Facing competition across the cable dial for viewers, PBS officials often defend their turf by touting the importance of locally produced TV shows.

But Tampa PBS outlet WEDU-Ch. 3 soon will stop making its only two series featuring local issues and local people, the political talk show Tampa Bay Week and the public affairs interview show Dialogue.

Syl Farrell, who has hosted Tampa Bay Week for more than eight years and Dialogue for more than seven, was told Monday by WEDU executives he would be laid off after taping programs for the week of July 13. Officials say they're putting the programs on hiatus for the summer as part of cost-cutting measures to avoid a $500,000 budget shortfall by year's end.

"We're doing what any responsible company would do (in similar circumstances)," said Stephen L. Rogers, WEDU president and CEO, who blamed the funding problems partially on a decline in membership renewals. "We've got to stay financially sound. And if we don't balance our budget, there won't be anything on air."

Already, the station has laid off five other staffers and left two positions unfilled, Rogers said. Last year, WEDU was the most-watched PBS station in Florida, but its CEO had to plead with viewers directly for donations to avoid a $350,000 shortfall.

Tampa Bay Week has been the area's only prime-time TV venue for discussion of local political issues, featuring panelists such as Tampa City Council member Bob Buckhorn, Tampa Tribune columnist Joe Brown and St. Petersburg Times columnist Howard Troxler.

"It was always said to me (at WEDU) that public affairs programs do nothing," said Farrell, 56, a Jacksonville native who began working at WEDU in 1990 as host of a show called From a Black Perspective, which became Tampa Bay Week three years later. "I had people on the show who were willing to help raise money. But (WEDU) didn't seem interested."

Unlike more combative political shows, Tampa Bay Week's atmosphere often was more collegial. It airs just after the national PBS shows Washington Week in Review and Wall Street Week at 9 p.m. Fridays (Dialogue airs at 10:30 a.m. Sundays).

Rogers said the hiatus has nothing to do with a fall lineup advanced by PBS that schedules a new show, Life 360, in Tampa Bay Week's time slot (PBS stations can air national programming when they like, though national executives are pressing stations to carry most of the new prime-time schedule at the same times).

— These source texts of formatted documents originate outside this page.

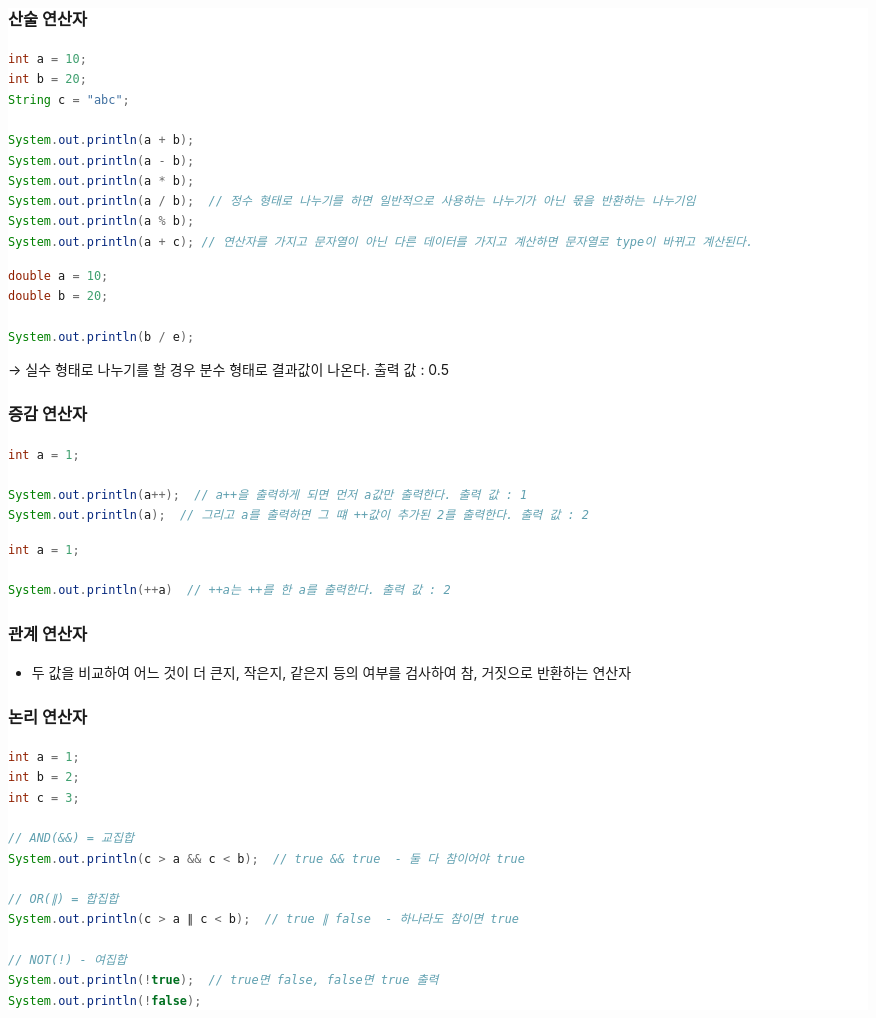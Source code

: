 ### 산술 연산자   
```java
int a = 10;
int b = 20;
String c = "abc";

System.out.println(a + b);
System.out.println(a - b);
System.out.println(a * b);
System.out.println(a / b);  // 정수 형태로 나누기를 하면 일반적으로 사용하는 나누기가 아닌 몫을 반환하는 나누기임
System.out.println(a % b);
System.out.println(a + c); // 연산자를 가지고 문자열이 아닌 다른 데이터를 가지고 계산하면 문자열로 type이 바뀌고 계산된다.
```   

```java
double a = 10;
double b = 20;

System.out.println(b / e);
```   
→ 실수 형태로 나누기를 할 경우 분수 형태로 결과값이 나온다. 출력 값 : 0.5   

### 증감 연산자   
```java
int a = 1;

System.out.println(a++);  // a++을 출력하게 되면 먼저 a값만 출력한다. 출력 값 : 1
System.out.println(a);  // 그리고 a를 출력하면 그 떄 ++값이 추가된 2를 출력한다. 출력 값 : 2
```   

```java
int a = 1;

System.out.println(++a)  // ++a는 ++를 한 a를 출력한다. 출력 값 : 2
```   
### 관계 연산자   
* 두 값을 비교하여 어느 것이 더 큰지, 작은지, 같은지 등의 여부를 검사하여 참, 거짓으로 반환하는 연산자   

### 논리 연산자   
```java
int a = 1;
int b = 2;
int c = 3;

// AND(&&) = 교집합
System.out.println(c > a && c < b);  // true && true  - 둘 다 참이어야 true
 
// OR(∥) = 합집합
System.out.println(c > a ∥ c < b);  // true ∥ false  - 하나라도 참이면 true

// NOT(!) - 여집합
System.out.println(!true);  // true면 false, false면 true 출력
System.out.println(!false);
```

Rogers said he hopes to bring back both Tampa Bay Week and Dialogue later in the year. But the plainspoken Farrell was pessimistic.

"I think there are people in the community clamoring to know about local issues," said Farrell. "These shows were the only things they had left reaching out to the community."

Bay News 9, Chronicle strike a deal

Area TV broadcasters may tout partnerships with one newspaper, but Time Warner's 24-hour cable newschannel Bay News 9 will be sharing news resources with four local newspapers.

Monday, the newschannel announced a partnership with the Citrus County Chronicle that includes basing newly hired Bay News 9 reporter Emily Maza at the newspaper. Once fiber-optic transmission lines are installed, Maza will file TV reports directly from the Chronicle's newsroom, involving the newspaper's reporters when appropriate.

Bay News 9 meteorologists will be featured on the Chronicle's weather page; the two outlets also plan to share information on developing stories and team up on projects such as opinion polls.

The newschannel has similar agreements with The Ledger in Polk County, The Bradenton Herald in Manatee County and The Tampa Bay Business Journal, though the Chronicle is the first to house a TV news bureau.

"It's our way of getting out and being religious about covering issues in these areas," said Rod Fowler, news director at Bay News 9. "I don't see us writing stories for them . . . but (otherwise), the sky's the limit. . . . We'll team up for whatever our creative minds can come up with."